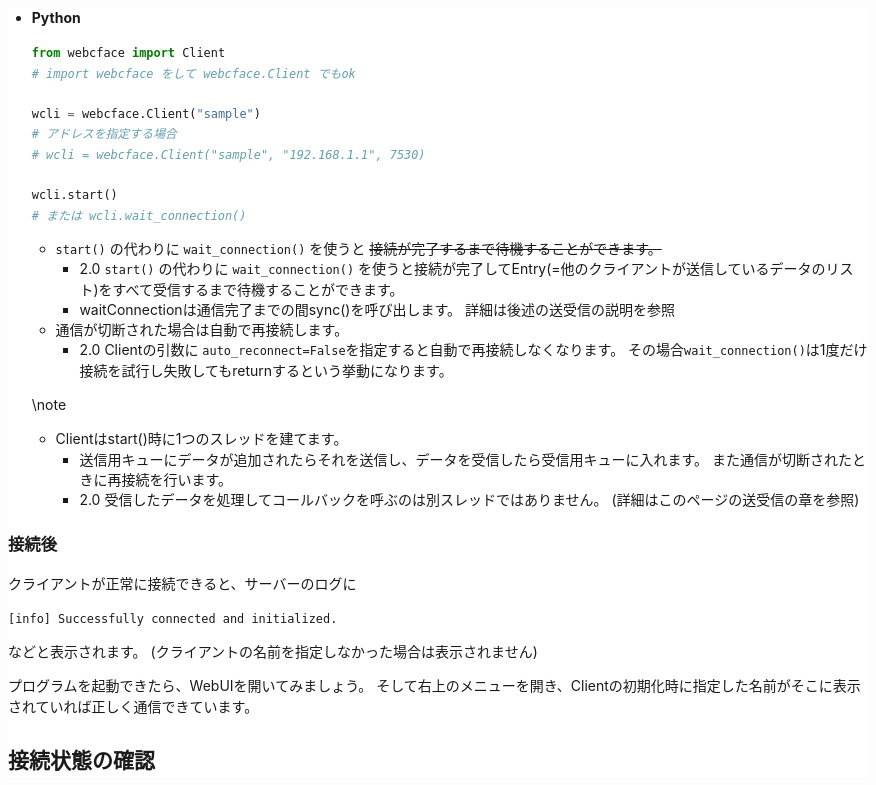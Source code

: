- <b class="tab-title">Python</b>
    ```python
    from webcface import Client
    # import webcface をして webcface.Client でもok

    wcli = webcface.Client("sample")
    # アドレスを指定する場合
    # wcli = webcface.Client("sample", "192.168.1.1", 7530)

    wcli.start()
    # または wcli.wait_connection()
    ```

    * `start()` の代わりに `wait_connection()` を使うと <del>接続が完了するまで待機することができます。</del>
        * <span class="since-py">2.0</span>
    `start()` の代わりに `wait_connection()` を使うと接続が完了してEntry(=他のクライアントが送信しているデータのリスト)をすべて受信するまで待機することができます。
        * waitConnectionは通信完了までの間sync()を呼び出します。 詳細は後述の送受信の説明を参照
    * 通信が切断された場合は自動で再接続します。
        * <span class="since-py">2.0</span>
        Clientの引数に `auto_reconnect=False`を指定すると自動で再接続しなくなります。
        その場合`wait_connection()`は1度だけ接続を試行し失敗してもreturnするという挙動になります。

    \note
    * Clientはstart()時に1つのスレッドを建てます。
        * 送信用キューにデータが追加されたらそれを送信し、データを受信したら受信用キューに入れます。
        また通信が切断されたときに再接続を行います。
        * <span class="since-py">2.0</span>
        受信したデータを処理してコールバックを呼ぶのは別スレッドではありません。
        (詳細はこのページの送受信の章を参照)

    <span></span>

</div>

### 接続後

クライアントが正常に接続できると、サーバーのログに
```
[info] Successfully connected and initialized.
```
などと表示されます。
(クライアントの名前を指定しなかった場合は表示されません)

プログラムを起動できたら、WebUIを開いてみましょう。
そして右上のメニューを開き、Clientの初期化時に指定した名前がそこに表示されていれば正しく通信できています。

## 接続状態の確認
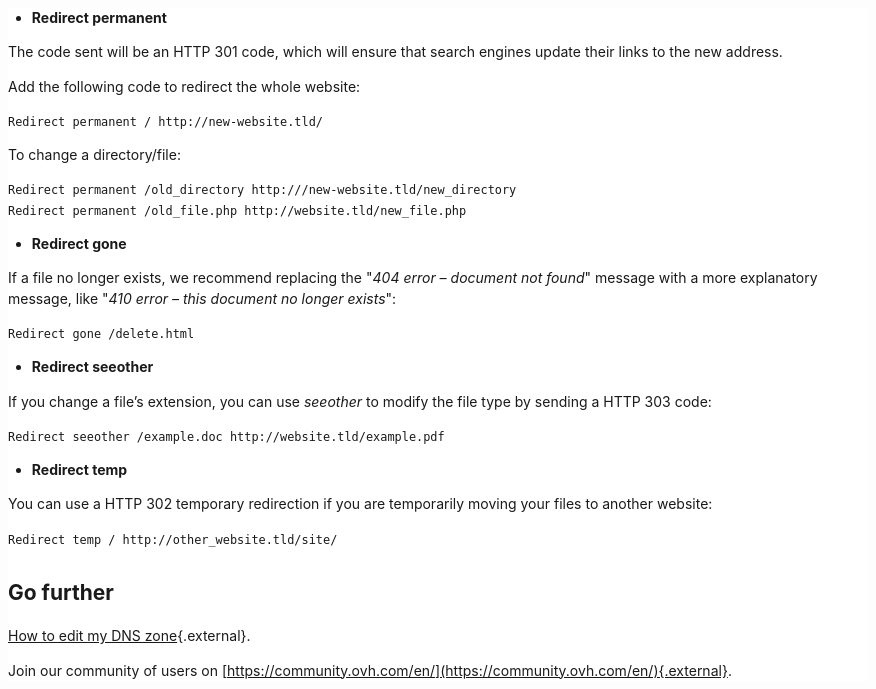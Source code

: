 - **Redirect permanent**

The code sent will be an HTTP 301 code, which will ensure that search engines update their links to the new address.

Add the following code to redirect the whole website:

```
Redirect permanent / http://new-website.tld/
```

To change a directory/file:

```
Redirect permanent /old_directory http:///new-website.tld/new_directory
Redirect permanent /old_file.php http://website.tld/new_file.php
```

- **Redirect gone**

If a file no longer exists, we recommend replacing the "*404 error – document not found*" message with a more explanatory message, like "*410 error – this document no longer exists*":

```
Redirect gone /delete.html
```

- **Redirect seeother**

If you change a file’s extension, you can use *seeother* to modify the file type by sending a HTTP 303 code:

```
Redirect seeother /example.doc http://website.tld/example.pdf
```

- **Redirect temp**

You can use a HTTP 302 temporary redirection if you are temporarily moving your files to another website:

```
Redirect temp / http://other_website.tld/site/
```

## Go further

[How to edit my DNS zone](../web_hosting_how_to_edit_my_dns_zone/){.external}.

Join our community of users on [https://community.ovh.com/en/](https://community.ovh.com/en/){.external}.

================

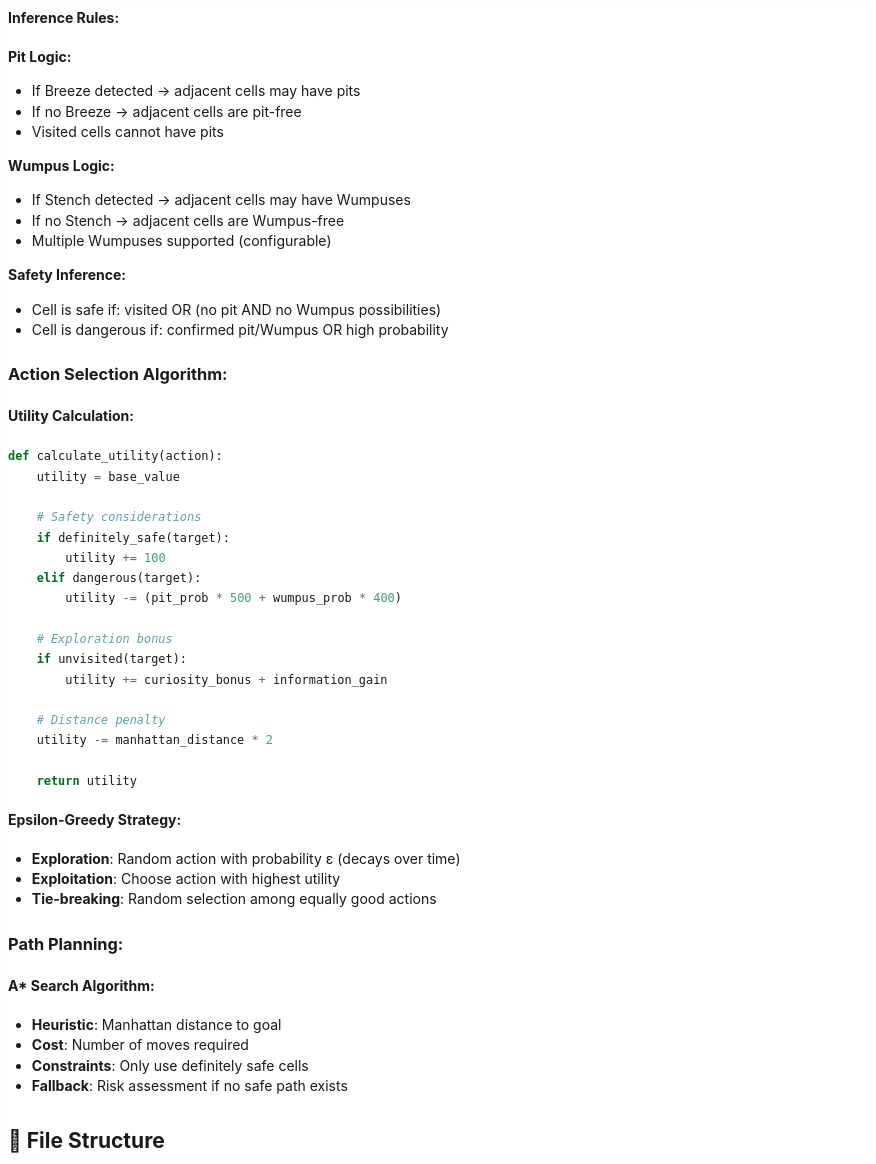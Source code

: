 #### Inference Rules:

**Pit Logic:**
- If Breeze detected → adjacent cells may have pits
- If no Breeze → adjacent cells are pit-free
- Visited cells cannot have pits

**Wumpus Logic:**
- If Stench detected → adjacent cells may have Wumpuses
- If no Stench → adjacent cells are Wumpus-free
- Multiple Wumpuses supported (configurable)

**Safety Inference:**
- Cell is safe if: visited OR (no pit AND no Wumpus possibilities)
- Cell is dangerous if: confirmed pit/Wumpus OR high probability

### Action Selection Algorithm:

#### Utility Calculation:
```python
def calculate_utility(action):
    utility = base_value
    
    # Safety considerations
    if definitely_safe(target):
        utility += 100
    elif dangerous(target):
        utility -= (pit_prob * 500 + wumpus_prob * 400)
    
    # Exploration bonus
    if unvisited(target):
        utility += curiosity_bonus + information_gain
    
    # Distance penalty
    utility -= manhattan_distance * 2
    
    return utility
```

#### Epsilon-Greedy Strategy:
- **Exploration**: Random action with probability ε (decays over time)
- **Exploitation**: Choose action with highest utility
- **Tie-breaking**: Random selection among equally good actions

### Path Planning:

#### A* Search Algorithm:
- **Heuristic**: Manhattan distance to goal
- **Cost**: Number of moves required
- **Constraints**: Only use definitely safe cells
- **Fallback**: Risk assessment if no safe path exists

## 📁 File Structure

================

Which lines of the records above hold the word "Exploration"? Copy each one out.

TASK ANSWER »
    # Exploration bonus
- **Exploration**: Random action with probability ε (decays over time)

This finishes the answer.